• **REQUIRED WORK**: How many lines of the data contain "minimal"? Reply with the number alone.

== STORED DATA

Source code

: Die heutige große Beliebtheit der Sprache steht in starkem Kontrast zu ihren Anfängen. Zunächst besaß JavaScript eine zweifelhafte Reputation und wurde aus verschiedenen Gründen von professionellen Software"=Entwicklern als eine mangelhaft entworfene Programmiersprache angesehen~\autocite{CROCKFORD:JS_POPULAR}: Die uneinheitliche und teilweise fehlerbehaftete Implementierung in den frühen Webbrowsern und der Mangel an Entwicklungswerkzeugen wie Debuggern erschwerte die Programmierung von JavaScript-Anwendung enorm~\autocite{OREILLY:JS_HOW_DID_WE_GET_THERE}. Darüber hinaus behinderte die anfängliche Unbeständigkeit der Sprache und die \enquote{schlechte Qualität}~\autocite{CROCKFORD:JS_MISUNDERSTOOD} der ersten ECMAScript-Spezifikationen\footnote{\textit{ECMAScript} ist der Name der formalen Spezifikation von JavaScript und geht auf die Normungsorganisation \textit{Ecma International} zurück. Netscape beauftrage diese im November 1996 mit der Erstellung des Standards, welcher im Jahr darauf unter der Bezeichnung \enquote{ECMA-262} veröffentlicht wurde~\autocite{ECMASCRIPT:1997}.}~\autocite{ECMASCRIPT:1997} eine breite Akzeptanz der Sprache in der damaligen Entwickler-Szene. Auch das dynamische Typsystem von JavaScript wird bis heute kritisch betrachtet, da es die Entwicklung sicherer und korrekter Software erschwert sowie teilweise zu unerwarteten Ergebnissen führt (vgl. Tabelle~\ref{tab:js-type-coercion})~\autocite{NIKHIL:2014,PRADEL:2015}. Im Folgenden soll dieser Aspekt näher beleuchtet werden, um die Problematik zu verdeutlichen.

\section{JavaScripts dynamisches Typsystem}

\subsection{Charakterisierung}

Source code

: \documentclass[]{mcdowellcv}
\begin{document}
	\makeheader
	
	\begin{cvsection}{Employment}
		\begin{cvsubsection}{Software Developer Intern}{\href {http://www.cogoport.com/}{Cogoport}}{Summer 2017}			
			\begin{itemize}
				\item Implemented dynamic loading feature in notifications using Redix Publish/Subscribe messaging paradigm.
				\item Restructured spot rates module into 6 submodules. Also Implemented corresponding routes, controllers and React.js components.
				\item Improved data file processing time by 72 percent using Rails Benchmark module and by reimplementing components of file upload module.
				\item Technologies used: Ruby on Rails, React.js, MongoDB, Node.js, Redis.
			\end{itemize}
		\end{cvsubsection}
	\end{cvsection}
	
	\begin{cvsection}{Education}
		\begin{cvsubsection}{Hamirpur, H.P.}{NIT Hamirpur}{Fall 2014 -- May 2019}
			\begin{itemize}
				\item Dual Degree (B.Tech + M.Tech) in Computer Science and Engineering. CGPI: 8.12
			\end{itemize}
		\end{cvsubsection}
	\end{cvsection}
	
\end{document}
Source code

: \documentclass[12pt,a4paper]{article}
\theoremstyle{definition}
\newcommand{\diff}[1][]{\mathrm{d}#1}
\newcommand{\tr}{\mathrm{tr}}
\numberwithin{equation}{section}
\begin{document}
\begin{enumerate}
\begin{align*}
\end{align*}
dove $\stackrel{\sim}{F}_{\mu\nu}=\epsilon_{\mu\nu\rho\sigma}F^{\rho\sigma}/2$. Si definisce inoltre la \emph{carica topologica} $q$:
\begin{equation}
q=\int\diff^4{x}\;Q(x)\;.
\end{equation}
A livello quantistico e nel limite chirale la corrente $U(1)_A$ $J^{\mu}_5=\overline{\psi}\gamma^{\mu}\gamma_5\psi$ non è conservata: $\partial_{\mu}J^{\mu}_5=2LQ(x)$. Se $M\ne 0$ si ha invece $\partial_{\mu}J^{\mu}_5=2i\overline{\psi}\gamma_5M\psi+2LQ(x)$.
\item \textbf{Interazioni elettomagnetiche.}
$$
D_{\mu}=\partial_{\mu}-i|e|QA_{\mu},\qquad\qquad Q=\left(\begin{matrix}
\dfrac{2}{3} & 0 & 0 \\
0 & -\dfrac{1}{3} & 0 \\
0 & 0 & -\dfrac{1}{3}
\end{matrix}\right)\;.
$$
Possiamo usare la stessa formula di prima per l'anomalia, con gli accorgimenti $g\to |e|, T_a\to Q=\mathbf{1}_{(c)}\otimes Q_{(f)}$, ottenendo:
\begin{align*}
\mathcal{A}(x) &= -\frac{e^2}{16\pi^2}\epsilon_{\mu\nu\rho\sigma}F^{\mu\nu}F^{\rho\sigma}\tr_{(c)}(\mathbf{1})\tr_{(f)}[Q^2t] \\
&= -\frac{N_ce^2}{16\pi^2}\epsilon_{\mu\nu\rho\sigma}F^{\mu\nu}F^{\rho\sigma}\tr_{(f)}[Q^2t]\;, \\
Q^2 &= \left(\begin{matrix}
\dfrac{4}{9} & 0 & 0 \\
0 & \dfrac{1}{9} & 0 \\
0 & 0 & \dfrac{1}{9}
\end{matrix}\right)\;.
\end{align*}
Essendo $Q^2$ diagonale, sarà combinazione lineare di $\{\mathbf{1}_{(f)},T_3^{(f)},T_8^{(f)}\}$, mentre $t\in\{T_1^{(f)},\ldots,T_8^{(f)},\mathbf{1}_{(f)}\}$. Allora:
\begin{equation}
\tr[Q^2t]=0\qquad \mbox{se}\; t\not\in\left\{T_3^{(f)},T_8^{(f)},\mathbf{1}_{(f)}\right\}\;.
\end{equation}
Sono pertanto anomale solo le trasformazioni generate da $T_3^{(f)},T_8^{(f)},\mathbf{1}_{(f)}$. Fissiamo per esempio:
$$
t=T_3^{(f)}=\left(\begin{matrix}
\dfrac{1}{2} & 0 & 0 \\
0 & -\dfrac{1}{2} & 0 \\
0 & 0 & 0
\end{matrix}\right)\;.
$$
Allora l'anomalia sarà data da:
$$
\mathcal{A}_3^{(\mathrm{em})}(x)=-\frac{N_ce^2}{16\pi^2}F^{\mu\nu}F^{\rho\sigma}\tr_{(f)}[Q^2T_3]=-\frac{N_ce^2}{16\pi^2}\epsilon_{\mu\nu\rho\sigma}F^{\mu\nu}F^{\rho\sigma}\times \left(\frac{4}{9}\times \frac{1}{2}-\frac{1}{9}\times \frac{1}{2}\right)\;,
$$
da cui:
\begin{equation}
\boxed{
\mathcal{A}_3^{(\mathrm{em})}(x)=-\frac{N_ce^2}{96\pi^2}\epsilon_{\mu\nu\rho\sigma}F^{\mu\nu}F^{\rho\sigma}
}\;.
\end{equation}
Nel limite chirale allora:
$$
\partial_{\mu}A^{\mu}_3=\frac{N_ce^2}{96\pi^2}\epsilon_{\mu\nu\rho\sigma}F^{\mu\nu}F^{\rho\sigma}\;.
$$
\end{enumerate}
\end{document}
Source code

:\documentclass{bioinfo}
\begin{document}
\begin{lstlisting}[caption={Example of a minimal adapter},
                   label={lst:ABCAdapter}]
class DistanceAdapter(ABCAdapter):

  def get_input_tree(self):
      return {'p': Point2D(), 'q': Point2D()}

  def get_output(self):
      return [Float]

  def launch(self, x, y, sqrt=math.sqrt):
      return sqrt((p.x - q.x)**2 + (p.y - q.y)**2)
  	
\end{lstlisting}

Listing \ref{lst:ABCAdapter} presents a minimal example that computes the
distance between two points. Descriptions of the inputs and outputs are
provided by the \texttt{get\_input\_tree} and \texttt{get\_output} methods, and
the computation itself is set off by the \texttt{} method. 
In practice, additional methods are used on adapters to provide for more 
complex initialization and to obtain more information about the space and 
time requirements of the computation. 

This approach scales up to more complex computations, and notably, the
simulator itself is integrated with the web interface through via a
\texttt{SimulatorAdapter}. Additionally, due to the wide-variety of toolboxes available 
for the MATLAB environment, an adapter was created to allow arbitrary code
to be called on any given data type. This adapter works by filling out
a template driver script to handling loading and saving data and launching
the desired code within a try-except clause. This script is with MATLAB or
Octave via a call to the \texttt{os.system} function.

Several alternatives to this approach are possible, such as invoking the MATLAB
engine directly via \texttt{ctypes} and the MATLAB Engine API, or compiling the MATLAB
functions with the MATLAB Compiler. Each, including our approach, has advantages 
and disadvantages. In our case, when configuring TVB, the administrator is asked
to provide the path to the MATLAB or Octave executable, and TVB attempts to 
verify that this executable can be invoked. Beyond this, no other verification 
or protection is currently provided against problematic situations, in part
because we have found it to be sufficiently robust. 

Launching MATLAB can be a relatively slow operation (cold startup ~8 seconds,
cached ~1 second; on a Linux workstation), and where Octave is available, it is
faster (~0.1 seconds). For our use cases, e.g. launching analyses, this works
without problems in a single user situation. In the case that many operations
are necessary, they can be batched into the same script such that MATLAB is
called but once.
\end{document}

====

• **PROBLEM SOLUTION**: 2